In addition, the Code has created several “tourist area exemptions,” whereby whole retail districts are carved out of the public holiday closure requirement. The “Downtown Yonge Street Business Improvement Area,” the “Bloor-Yorkville Business Improvement Area” and the “Distillery Historic District” are all excluded from the rule. Those working at the Toronto Eaton Centre and the Hudson’s Bay Company as well as at the Queen’s Quay Terminal are also unprotected. 

Should Toronto’s city council cave to pressure from the business lobby, further exemptions could be approved, ending paid time off for a great number of Toronto workers. 

Unifor has been involved in similar municipal consultations concerning the city’s public holiday closure rule since 2008, and opposes the further deregulation of shopping rules that would erode hours of work protections for workers in the retail sector. 

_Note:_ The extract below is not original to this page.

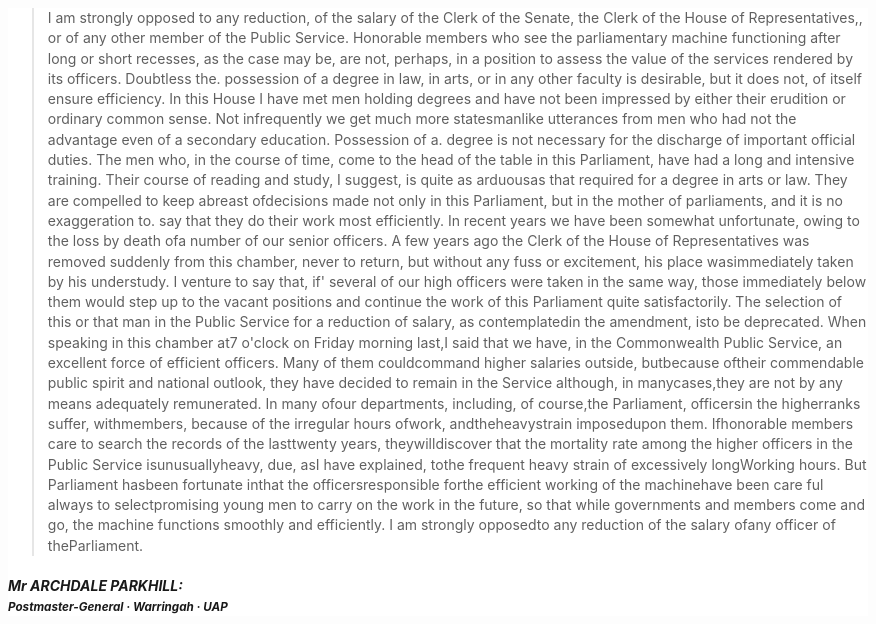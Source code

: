   >I am strongly opposed to any reduction, of the salary of the  Clerk  of the Senate, the  Clerk  of the House of Representatives,, or of any other member of the Public Service. Honorable members who see the parliamentary machine functioning after long or short recesses, as the case may be, are not, perhaps, in a position to assess the value of the services rendered by its officers. Doubtless the. possession of a degree in law, in arts, or in any other faculty is desirable, but it does not, of itself ensure efficiency. In this House I have met men holding degrees and have not been impressed by either their erudition or ordinary common sense. Not infrequently we get much more statesmanlike utterances from men who had not the advantage even of a secondary education. Possession of a. degree is not necessary for the discharge of important official duties. The men who, in the course of time, come to the head of the table in this Parliament, have had a long and intensive training. Their course of reading and study, I suggest, is quite as arduousas that required for a degree in arts or law. They are compelled to keep abreast ofdecisions made not only in this Parliament, but in the mother of parliaments, and it is no exaggeration to. say that they do their work most efficiently. In recent years we have been somewhat unfortunate, owing to the loss by death ofa number of our senior officers. A few years ago the  Clerk  of the House of Representatives was removed suddenly from this chamber, never to return, but without any fuss or excitement, his place wasimmediately taken by his understudy. I venture to say that, if' several of our high officers were taken in the same way, those immediately below them would step up to the vacant positions and continue the work of this Parliament quite satisfactorily. The selection of this or that man in the Public Service for a reduction of salary, as contemplatedin the amendment, isto be deprecated. When speaking in this chamber at7 o'clock on Friday morning last,I said that we have, in the Commonwealth Public Service, an excellent force of efficient officers. Many of them couldcommand higher salaries outside, butbecause oftheir commendable public spirit and national outlook, they have decided to remain in the Service although, in manycases,they are not by any means adequately remunerated. In many ofour departments, including,  of  course,the Parliament, officersin the higherranks suffer, withmembers, because of  the irregular  hours ofwork, andtheheavystrain imposedupon them. Ifhonorable members care to search the records of the lasttwenty years, theywilldiscover that the mortality rate among the higher officers in the Public Service isunusuallyheavy, due, asI have explained, tothe frequent heavy strain of excessively longWorking hours. But Parliament hasbeen fortunate  inthat  the officersresponsible  forthe  efficient working of the machinehave been care  ful  always to selectpromising young men to carry on the work in the future, so that while governments and members come and go, the machine functions smoothly and efficiently. I am strongly opposedto any reduction  of  the salary ofany officer of theParliament. 

##### Mr ARCHDALE PARKHILL:<br><small class="text-muted">Postmaster-General &middot; Warringah &middot; UAP</small>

As Hashi told Class Struggle, “Unifor has long been part of this fight. Labour has been a part of this fight, and because of our strong opposition to changes of these shopping rules, we’ve been able to protect these guaranteed days off.” But as Hashi further explained, business organizations have been pushing for years to weaken these vital hours of work regulations and compel workers and unions to give up their guaranteed days off “We believe this would contribute to the erosion of retail workers’ working conditions,” Hashi said. 

But this has been anything but a top-down campaign from the union. Rather, rank-and-file workers have mobilized to protect their guaranteed paid holidays. As Hashi put it: “This is a fight taken up by our members who work in the retail industry and are saying, ‘We have to stand up against this because they’re coming for our days off.’”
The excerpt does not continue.